"""
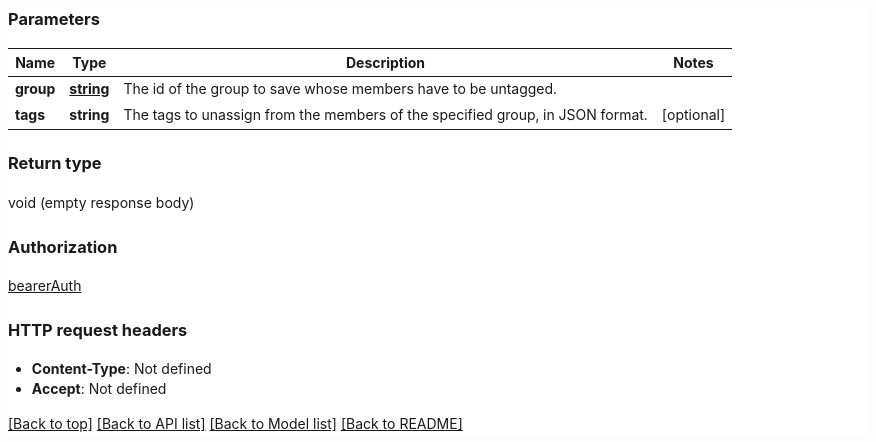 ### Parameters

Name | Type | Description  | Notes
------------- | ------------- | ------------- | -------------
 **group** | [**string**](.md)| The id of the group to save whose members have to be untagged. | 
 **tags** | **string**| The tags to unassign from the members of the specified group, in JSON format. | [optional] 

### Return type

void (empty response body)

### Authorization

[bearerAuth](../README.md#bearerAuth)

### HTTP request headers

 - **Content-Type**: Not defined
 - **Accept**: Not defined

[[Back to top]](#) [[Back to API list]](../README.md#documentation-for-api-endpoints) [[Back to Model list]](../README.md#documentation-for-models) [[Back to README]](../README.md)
"""
"""
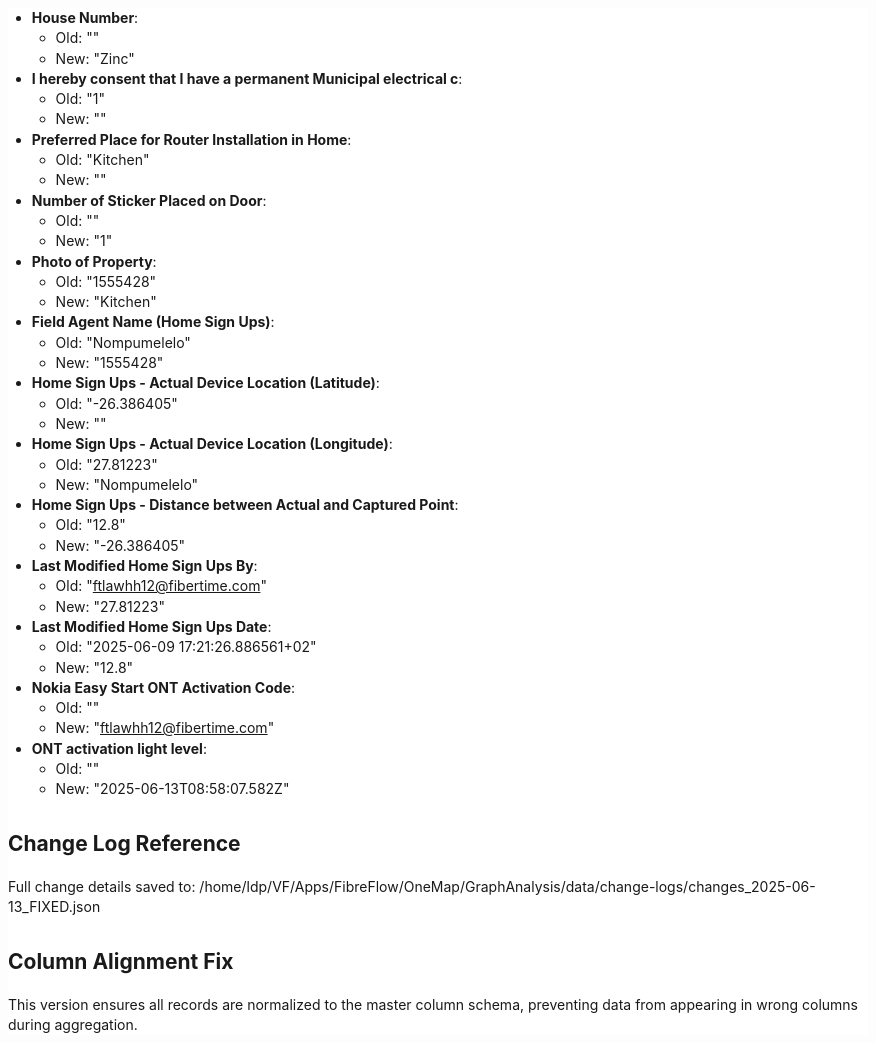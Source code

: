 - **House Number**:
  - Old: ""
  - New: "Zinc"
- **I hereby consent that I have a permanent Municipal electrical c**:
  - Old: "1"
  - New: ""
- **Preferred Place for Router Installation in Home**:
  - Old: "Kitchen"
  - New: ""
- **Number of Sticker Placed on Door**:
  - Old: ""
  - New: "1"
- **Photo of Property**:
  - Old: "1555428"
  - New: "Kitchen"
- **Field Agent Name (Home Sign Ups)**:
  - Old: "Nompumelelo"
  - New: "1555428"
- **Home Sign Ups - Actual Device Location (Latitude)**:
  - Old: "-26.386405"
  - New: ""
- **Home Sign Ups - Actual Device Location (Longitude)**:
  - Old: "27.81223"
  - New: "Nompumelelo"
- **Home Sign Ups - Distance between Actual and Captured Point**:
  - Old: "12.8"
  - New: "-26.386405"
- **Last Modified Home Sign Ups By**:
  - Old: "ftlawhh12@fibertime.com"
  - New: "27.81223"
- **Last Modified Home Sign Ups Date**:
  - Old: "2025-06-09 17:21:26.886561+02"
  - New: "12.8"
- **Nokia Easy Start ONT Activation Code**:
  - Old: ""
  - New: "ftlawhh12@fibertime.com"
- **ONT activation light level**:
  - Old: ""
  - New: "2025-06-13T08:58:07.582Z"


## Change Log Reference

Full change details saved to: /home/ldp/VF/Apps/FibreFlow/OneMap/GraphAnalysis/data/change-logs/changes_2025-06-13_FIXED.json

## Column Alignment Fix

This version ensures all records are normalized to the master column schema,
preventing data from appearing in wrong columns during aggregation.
"""
**TASK TO CARRY OUT:** Your task is to transcribe, with no changes, only the lines of the listing above that lie between the line holding "### Return type" and the line holding "- **Accept**: Not defined", inclusive.

**ANSWER FOR THIS EXERCISE:**
### Return type

void (empty response body)

### Authorization

[bearerAuth](../README.md#bearerAuth)

### HTTP request headers

 - **Content-Type**: Not defined
 - **Accept**: Not defined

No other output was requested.